Но тут же перед ним вставали новые ужасные картины... Москва идет на Новгород: опять предстоит резня, опять польются реки крови, но Новгород не устоит... Чем упорнее будет сопротивление со стороны новгородцев, тем ужаснее должна быть месть москвичей... А месть московская известна: они не пощадят ни жен, ни детей...
Не пощадят жен... Не пощадят и ее, ту, которая одна была солнцем его пасмурной жизни...
«Утопись, утопись, Упадыш, — что-то шептало ему, — один конец тебе...»
И он шел на мост... Но с моста он видел Побережье и выходящий на Побережье их дом — «чюдный» дом Марфы...
— Отыди, сатано, не смущай, — шептал он и с ужасом отворачивался от воды, которая манила его в свою глубь, и убегал с мосту.
«Изменник, изменник, — шептал ему другой голос, — окаянное чадо новгородское...»
— Воистину окаянное!..
Он глянул на небо, ища утешенья, на святую Софию, на вечевую колокольню.
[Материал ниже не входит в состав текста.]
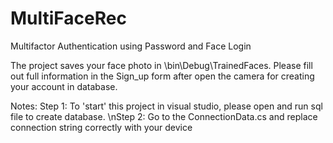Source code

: # MultiFaceRec
Multifactor Authentication using Password and Face Login

The project saves your face photo in \bin\Debug\TrainedFaces.
Please fill out full information in the Sign_up form after open the camera for creating your account in database.

Notes:
Step 1: To 'start' this project in visual studio, please open and run sql file to create database.
\nStep 2: Go to the ConnectionData.cs and replace connection string correctly with your device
Там, над оконной перекладиной, торчит седая голова звонаря...
— Один Корнил любил меня, как приблуднаго щенка...
Он хотел было идти к кудеснице — посоветоваться с ней, но ему стало страшно...
— Она, всему она виной, окаянная!
Он глянул опять на вечевую колокольню, на угрюмые стены «детинца»... На стенах чернелись пушки. Ему представилось, как они будут палить в москвичей...
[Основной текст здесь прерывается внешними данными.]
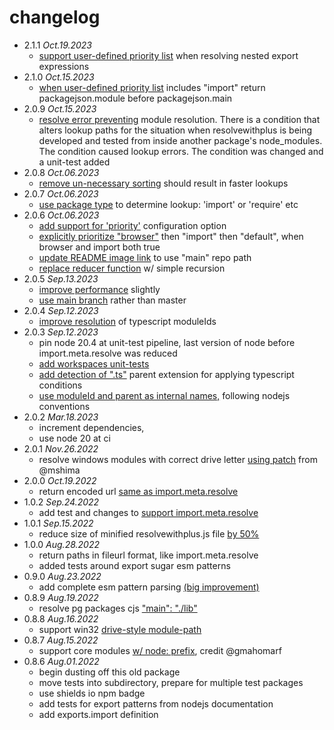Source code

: # changelog

 * 2.1.1 _Oct.19.2023_
   * [support user-defined priority list](https://github.com/iambumblehead/resolvewithplus/pull/62) when resolving nested export expressions
 * 2.1.0 _Oct.15.2023_
   * [when user-defined priority list](https://github.com/iambumblehead/resolvewithplus/pull/61) includes "import" return packagejson.module before packagejson.main
 * 2.0.9 _Oct.15.2023_
   * [resolve error preventing](https://github.com/iambumblehead/resolvewithplus/pull/60) module resolution. There is a condition that alters lookup paths for the situation when resolvewithplus is being developed and tested from inside another package's node_modules. The condition caused lookup errors. The condition was changed and a unit-test added
 * 2.0.8 _Oct.06.2023_
   * [remove un-necessary sorting](https://github.com/iambumblehead/resolvewithplus/pull/59) should result in faster lookups
 * 2.0.7 _Oct.06.2023_
   * [use package type](https://github.com/iambumblehead/resolvewithplus/pull/55) to determine lookup: 'import' or 'require' etc
 * 2.0.6 _Oct.06.2023_
   * [add support for 'priority'](https://github.com/iambumblehead/resolvewithplus/pull/54) configuration option
   * [explicitly prioritize "browser"](https://github.com/iambumblehead/resolvewithplus/pull/54) then "import" then "default", when browser and import both true
   * [update README image link](https://github.com/iambumblehead/resolvewithplus/pull/52) to use "main" repo path
   * [replace reducer function](https://github.com/iambumblehead/resolvewithplus/pull/53) w/ simple recursion
 * 2.0.5 _Sep.13.2023_
   * [improve performance](https://github.com/iambumblehead/resolvewithplus/pull/49) slightly
   * [use main branch](https://github.com/iambumblehead/resolvewithplus/pull/50) rather than master
 * 2.0.4 _Sep.12.2023_
   * [improve resolution](https://github.com/iambumblehead/resolvewithplus/pull/48) of typescript moduleIds
 * 2.0.3 _Sep.12.2023_
   * pin node 20.4 at unit-test pipeline, last version of node before import.meta.resolve was reduced
   * [add workspaces unit-tests](https://github.com/iambumblehead/resolvewithplus/pull/46)
   * [add detection of ".ts"](https://github.com/iambumblehead/resolvewithplus/pull/47) parent extension for applying typescript conditions
   * [use moduleId and parent as internal names,](https://github.com/iambumblehead/resolvewithplus/pull/48) following nodejs conventions
 * 2.0.2 _Mar.18.2023_
   * increment dependencies,
   * use node 20 at ci
 * 2.0.1 _Nov.26.2022_
   * resolve windows modules with correct drive letter [using patch](https://github.com/iambumblehead/resolvewithplus/pull/42) from @mshima
 * 2.0.0 _Oct.19.2022_
   * return encoded url [same as import.meta.resolve](https://github.com/iambumblehead/resolvewithplus/pull/40) 
 * 1.0.2 _Sep.24.2022_
   * add test and changes to [support import.meta.resolve](https://github.com/iambumblehead/resolvewithplus/pull/39)
 * 1.0.1 _Sep.15.2022_
   * reduce size of minified resolvewithplus.js file [by 50%](https://github.com/iambumblehead/resolvewithplus/pull/38)
 * 1.0.0 _Aug.28.2022_
   * return paths in fileurl format, like import.meta.resolve
   * added tests around export sugar esm patterns
 * 0.9.0 _Aug.23.2022_
   * add complete esm pattern parsing [(big improvement)](https://github.com/iambumblehead/resolvewithplus/pull/26)
 * 0.8.9 _Aug.19.2022_
   * resolve pg packages cjs ["main": "./lib"](https://github.com/iambumblehead/resolvewithplus/pull/32)
 * 0.8.8 _Aug.16.2022_
   * support win32 [drive-style module-path](https://github.com/iambumblehead/resolvewithplus/pull/31)
 * 0.8.7 _Aug.15.2022_
   * support core modules [w/ node: prefix](https://github.com/iambumblehead/resolvewithplus/pull/27), credit @gmahomarf
 * 0.8.6 _Aug.01.2022_
   * begin dusting off this old package
   * move tests into subdirectory, prepare for multiple test packages
   * use shields io npm badge
   * add tests for export patterns from nodejs documentation
   * add exports.import definition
— Забить их, заколотить весь наряд, — сказал он вслух и сам вздрогнул: не устоять тогда Новугороду, не быть и кроволитью...
И он исполнил это безумное решенье. Но его схватили.
И вот теперь его привели на казнь пред лицо всего Новгорода. Он казался спокойным, только бледнее обыкновенного и задумчивее. Глаза его, видимо, искали кого-то в толпе и не находили... Он грустно качал головой, как бы говоря: «Нет, не увижу, и в этот последний час не увижу...»
Вечевая площадь была полна народа, но он безмолствовал. Не привыкли новгородцы видеть казни. В пылу разгара политических страстей, в порыве всенародного увлеченья они не задумывались забивать каменьями посадников и житых людей, топить своих лиходеев в Волхове, как собак; но это делалось в минуты вспышек. А видеть, как человека, который стоял смирно и не защищался, будут убивать обдуманно, хладнокровно, — этого видеть вольным новгородцам не доводилось...
И посадник, и все власти смотрели с помоста такими сумрачными. И им казалось тяжким казнить новгородца.
Даже палача для этого дела нельзя было найти в Новгороде: никто не соглашался убивать хладнокровно беззащитного брата своего.
Выискался какой-то «чудин» из «скудельнаго места»[73] — гробокопатель, и ему вручили огромный, заржавевший, хотя теперь и отточенный топор палача.
Упадыш стоял лицом к помосту. Около него палач с топором и рогожным мешком да несколько ратников с бердышами.
— Господо и братие! — дрожащим голосом сказал посадник. — Вы знаете вины человека сего... За измену святой Софии и Господину Великому Новгороду повинен есть смерти... Право мое слово?
— Право, господине... — нерешительно отозвалось несколько голосов.
Площадь разом всколыхнулась как волна и снова точно застыла.
— Верши, человече! — махнул рукой посадник «чудину».
— Постой! — вдруг остановил его Упадыш. — Дай помолиться.
Палач несколько отодвинулся, а Упадыш стал молиться на Софийский храм. Все глаза напряженно следили за ним. Никто не шевелился.
Кончив молиться, осужденный стал кланяться на все четыре стороны, глаза его снова, по-видимому, искали кого-то в толпе.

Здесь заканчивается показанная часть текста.